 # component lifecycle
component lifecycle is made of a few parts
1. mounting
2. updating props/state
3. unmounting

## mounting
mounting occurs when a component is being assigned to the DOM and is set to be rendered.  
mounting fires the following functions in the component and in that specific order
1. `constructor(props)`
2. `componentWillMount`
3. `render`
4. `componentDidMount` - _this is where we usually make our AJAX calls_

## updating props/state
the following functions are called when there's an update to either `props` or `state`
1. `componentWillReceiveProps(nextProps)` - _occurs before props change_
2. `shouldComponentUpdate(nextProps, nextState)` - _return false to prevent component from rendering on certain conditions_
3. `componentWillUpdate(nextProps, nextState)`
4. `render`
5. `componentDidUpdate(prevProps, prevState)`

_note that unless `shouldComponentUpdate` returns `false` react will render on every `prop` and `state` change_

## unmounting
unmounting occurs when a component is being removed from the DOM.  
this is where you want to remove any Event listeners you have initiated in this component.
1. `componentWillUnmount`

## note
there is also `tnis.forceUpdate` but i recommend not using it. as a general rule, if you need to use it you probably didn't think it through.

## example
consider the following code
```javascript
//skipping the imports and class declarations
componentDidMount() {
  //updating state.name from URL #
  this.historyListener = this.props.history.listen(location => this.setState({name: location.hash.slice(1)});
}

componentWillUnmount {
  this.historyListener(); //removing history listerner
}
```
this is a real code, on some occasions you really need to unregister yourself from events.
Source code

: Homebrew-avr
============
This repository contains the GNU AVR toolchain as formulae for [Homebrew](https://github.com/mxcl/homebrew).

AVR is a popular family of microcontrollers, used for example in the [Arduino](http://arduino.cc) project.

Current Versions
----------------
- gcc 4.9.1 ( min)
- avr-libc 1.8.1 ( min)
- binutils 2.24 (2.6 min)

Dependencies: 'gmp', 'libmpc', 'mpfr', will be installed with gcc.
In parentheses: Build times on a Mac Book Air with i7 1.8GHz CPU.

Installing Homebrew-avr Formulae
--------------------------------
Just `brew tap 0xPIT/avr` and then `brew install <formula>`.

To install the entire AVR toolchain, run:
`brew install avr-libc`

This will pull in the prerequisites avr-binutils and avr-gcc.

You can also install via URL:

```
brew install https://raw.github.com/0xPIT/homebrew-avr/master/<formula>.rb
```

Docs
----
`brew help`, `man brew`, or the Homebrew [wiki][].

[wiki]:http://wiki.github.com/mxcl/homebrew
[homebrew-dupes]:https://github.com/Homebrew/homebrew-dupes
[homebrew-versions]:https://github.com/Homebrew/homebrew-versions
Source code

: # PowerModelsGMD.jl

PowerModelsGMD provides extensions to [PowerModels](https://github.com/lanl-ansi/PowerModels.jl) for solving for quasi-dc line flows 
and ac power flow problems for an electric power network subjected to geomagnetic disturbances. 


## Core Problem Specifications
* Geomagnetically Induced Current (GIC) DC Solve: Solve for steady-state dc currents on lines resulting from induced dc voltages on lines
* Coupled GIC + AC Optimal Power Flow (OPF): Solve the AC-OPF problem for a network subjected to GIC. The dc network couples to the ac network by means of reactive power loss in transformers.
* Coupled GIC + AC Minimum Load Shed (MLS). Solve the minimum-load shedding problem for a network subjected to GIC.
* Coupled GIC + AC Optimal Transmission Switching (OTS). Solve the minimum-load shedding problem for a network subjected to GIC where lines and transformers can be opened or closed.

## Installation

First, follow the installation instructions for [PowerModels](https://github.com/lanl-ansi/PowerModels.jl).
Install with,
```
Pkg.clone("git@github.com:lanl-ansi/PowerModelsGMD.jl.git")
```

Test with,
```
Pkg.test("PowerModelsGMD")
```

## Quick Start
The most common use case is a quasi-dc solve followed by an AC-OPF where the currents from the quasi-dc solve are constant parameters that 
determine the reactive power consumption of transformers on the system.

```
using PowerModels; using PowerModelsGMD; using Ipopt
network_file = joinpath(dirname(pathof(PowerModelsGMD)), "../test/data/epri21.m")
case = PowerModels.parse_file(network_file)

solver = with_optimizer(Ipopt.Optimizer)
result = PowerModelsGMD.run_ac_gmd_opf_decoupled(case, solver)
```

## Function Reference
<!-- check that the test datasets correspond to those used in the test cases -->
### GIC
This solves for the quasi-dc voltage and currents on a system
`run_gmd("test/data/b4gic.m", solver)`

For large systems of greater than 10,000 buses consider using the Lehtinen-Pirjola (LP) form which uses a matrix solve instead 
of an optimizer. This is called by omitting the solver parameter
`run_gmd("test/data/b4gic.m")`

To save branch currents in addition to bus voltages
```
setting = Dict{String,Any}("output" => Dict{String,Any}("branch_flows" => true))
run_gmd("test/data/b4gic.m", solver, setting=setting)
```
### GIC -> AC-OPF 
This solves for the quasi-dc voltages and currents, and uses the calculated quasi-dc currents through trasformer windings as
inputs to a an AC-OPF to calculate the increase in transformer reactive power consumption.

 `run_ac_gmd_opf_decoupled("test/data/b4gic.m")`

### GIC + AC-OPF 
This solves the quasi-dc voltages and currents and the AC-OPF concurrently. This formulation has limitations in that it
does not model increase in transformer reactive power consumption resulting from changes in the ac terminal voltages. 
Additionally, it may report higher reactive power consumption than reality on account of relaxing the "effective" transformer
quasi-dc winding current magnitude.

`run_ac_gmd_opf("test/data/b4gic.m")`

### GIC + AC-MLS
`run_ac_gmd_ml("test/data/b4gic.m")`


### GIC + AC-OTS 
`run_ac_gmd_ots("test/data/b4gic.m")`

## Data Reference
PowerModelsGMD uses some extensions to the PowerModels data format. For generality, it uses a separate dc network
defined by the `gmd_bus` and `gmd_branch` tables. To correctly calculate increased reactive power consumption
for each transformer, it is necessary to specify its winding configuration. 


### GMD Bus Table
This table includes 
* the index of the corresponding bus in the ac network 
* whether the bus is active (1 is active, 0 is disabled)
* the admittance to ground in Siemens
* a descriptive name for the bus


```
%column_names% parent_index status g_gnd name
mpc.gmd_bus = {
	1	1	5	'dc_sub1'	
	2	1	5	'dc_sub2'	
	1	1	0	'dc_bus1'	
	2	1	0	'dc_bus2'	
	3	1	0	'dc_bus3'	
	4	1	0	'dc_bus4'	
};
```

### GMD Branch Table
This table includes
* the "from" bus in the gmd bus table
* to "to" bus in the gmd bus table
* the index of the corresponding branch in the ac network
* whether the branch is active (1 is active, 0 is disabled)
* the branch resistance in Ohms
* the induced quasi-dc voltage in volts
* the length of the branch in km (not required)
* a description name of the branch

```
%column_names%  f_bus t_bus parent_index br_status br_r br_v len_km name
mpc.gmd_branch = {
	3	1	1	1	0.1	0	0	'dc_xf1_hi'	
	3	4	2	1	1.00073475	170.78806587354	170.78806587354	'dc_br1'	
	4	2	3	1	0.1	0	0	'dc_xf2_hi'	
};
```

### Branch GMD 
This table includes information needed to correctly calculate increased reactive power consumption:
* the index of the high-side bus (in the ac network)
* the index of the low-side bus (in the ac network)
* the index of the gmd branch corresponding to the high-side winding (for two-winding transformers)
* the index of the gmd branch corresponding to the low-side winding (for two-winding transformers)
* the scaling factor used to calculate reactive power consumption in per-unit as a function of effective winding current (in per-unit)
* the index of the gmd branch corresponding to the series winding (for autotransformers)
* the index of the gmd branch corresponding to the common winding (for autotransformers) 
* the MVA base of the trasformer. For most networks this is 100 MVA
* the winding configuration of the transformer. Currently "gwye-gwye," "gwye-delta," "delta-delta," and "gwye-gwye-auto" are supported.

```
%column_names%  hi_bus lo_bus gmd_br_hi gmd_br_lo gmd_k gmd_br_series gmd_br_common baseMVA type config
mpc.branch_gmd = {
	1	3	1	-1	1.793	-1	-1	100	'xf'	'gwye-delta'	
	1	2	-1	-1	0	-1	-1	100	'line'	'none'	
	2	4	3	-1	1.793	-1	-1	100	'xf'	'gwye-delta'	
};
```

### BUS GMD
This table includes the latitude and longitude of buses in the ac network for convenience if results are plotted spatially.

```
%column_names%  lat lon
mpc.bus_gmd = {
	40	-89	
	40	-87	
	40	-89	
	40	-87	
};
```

• • • • •

> **Aim of the exercise**:
Copy every line of the data above in which the string "load" appears.

> **Result for this task**:
* Coupled GIC + AC Minimum Load Shed (MLS). Solve the minimum-load shedding problem for a network subjected to GIC.
* Coupled GIC + AC Optimal Transmission Switching (OTS). Solve the minimum-load shedding problem for a network subjected to GIC where lines and transformers can be opened or closed.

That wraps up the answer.